Some people think this is a piece of mourning music, I agree that it is tremendous. Have you heard the cello suites? If you have spotify listen to the way Dmitri Badiarov plays the second cello suite, which is also in D minor.

But if this is the sort of mood you like, there are interesting examples by other composers. Some of the keyboard music that Froberger wrote may be your cup of tea - maybe check the Naxos CD by Sergio Vartolo, since I think he's very much in tune with the depressing side of Froberger's "death music"

(I can't help but note that the D minor partita is the second in the set, and the D minor cello suite is the second in its set, I've never noticed that before.)


----------



## Pugg

I get the creeps from those heavy organ works......


----------



## hpowders

I think the word "depressing" is the wrong word. Perhaps "serious" is more in tune with what the OP is looking for.


----------



## Headphone Hermit

hpowders said:


> I think the word "depressing" is the wrong word. Perhaps "serious" is more in tune with what the OP is looking for.
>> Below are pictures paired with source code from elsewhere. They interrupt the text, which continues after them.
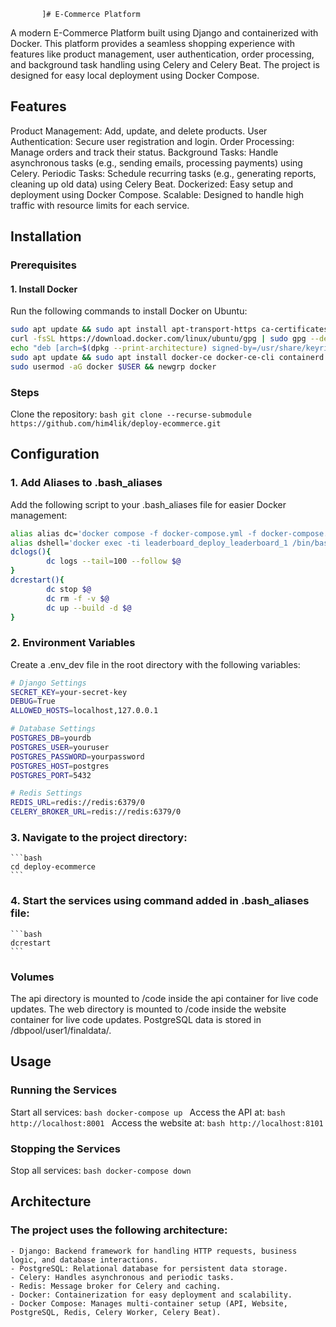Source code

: 
           ]# E-Commerce Platform

A modern E-Commerce Platform built using Django and containerized with Docker. This platform provides a seamless shopping experience with features like product management, user authentication, order processing, and background task handling using Celery and Celery Beat. The project is designed for easy local deployment using Docker Compose.

## Features
Product Management: Add, update, and delete products.
User Authentication: Secure user registration and login.
Order Processing: Manage orders and track their status.
Background Tasks: Handle asynchronous tasks (e.g., sending emails, processing payments) using Celery.
Periodic Tasks: Schedule recurring tasks (e.g., generating reports, cleaning up old data) using Celery Beat.
Dockerized: Easy setup and deployment using Docker Compose.
Scalable: Designed to handle high traffic with resource limits for each service.

## Installation
### Prerequisites
#### 1. Install Docker
Run the following commands to install Docker on Ubuntu:

```bash
sudo apt update && sudo apt install apt-transport-https ca-certificates curl software-properties-common
curl -fsSL https://download.docker.com/linux/ubuntu/gpg | sudo gpg --dearmor -o /usr/share/keyrings/docker-archive-keyring.gpg
echo "deb [arch=$(dpkg --print-architecture) signed-by=/usr/share/keyrings/docker-archive-keyring.gpg] https://download.docker.com/linux/ubuntu $(lsb_release -cs) stable" | sudo tee /etc/apt/sources.list.d/docker.list > /dev/null
sudo apt update && sudo apt install docker-ce docker-ce-cli containerd.io
sudo usermod -aG docker $USER && newgrp docker
```
### Steps

Clone the repository:
    ```bash
    git clone --recurse-submodule https://github.com/him4lik/deploy-ecommerce.git
    ```
    
## Configuration
### 1. Add Aliases to .bash_aliases
Add the following script to your .bash_aliases file for easier Docker management:

```bash
alias alias dc='docker compose -f docker-compose.yml -f docker-compose.dev.yml --compatibility'
alias dshell='docker exec -ti leaderboard_deploy_leaderboard_1 /bin/bash'
dclogs(){
        dc logs --tail=100 --follow $@
}
dcrestart(){
        dc stop $@
        dc rm -f -v $@
        dc up --build -d $@
}
```
### 2. Environment Variables

Create a .env_dev file in the root directory with the following variables:
```bash
# Django Settings
SECRET_KEY=your-secret-key
DEBUG=True
ALLOWED_HOSTS=localhost,127.0.0.1

# Database Settings
POSTGRES_DB=yourdb
POSTGRES_USER=youruser
POSTGRES_PASSWORD=yourpassword
POSTGRES_HOST=postgres
POSTGRES_PORT=5432

# Redis Settings
REDIS_URL=redis://redis:6379/0
CELERY_BROKER_URL=redis://redis:6379/0
```
### 3. Navigate to the project directory:
    ```bash
    cd deploy-ecommerce
    ```
### 4. Start the services using command added in .bash_aliases file:
    ```bash
    dcrestart
    ```
### Volumes
The api directory is mounted to /code inside the api container for live code updates.
The web directory is mounted to /code inside the website container for live code updates.
PostgreSQL data is stored in /dbpool/user1/finaldata/.

## Usage
### Running the Services
Start all services:
    ```bash
    docker-compose up
    ```
Access the API at:
    ```bash
    http://localhost:8001
    ```
Access the website at:
    ```bash
    http://localhost:8101
    ```
### Stopping the Services
Stop all services:
    ```bash
    docker-compose down
    ```

## Architecture

### The project uses the following architecture:
    - Django: Backend framework for handling HTTP requests, business logic, and database interactions.
    - PostgreSQL: Relational database for persistent data storage.
    - Celery: Handles asynchronous and periodic tasks.
    - Redis: Message broker for Celery and caching.
    - Docker: Containerization for easy deployment and scalability.
    - Docker Compose: Manages multi-container setup (API, Website, PostgreSQL, Redis, Celery Worker, Celery Beat).
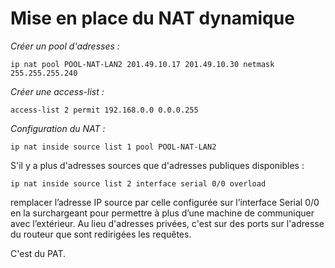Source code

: # Mise en place du NAT dynamique

*Créer un pool d'adresses :*

```
ip nat pool POOL-NAT-LAN2 201.49.10.17 201.49.10.30 netmask
255.255.255.240
```

*Créer une access-list :*

```
access-list 2 permit 192.168.0.0 0.0.0.255
```

*Configuration du NAT :*

```
ip nat inside source list 1 pool POOL-NAT-LAN2
```

S'il y a plus d'adresses sources que d'adresses publiques disponibles :

```
ip nat inside source list 2 interface serial 0/0 overload
```

remplacer l’adresse IP source par celle configurée sur l’interface Serial 0/0 en la surchargeant pour permettre à plus d’une machine de communiquer avec l’extérieur. Au lieu d'adresses privées, c'est sur des ports sur l'adresse du routeur que sont redirigées les requêtes.

C'est du PAT.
absolutely agree. The solo partita contains some of the most beautiful, uplifting music I have come across. It brightens up one's life ..... 'cleans the ears' as Kleiber is reported to have said.


----------



## hpowders

Headphone Hermit said:


> absolutely agree. The solo partita contains some of the most beautiful, uplifting music I have come across. It brightens up one's life ..... 'cleans the ears' as Kleiber is reported to have said.


Of course, I agree. I myself would never confuse "depressing" with "ecstatic".


----------



## premont

Generally I find Bach's music uplifting in its seriousness whether sacred or secular. The only piece by him, which sometimes can make me decidedly sad, is the sarabande from the fifth suite for solo cello.


----------



## SONNET CLV

dillonp2020 said:


> *More depressing Bach works? *


*

The only thing depressing about Bach works is that there aren't enough of them! I would love to have a couple hundred more Cantatas, several dozen more Brandenburg Concerti, violin partitas, cello suites, organ chorales, masses, motets, violin sonatas ...*


----------



## Bulldog

The Art of Fugue is loaded with serious musical expression.


----------



## Pugg

Bulldog said:


> The Art of Fugue is loaded with serious musical expression.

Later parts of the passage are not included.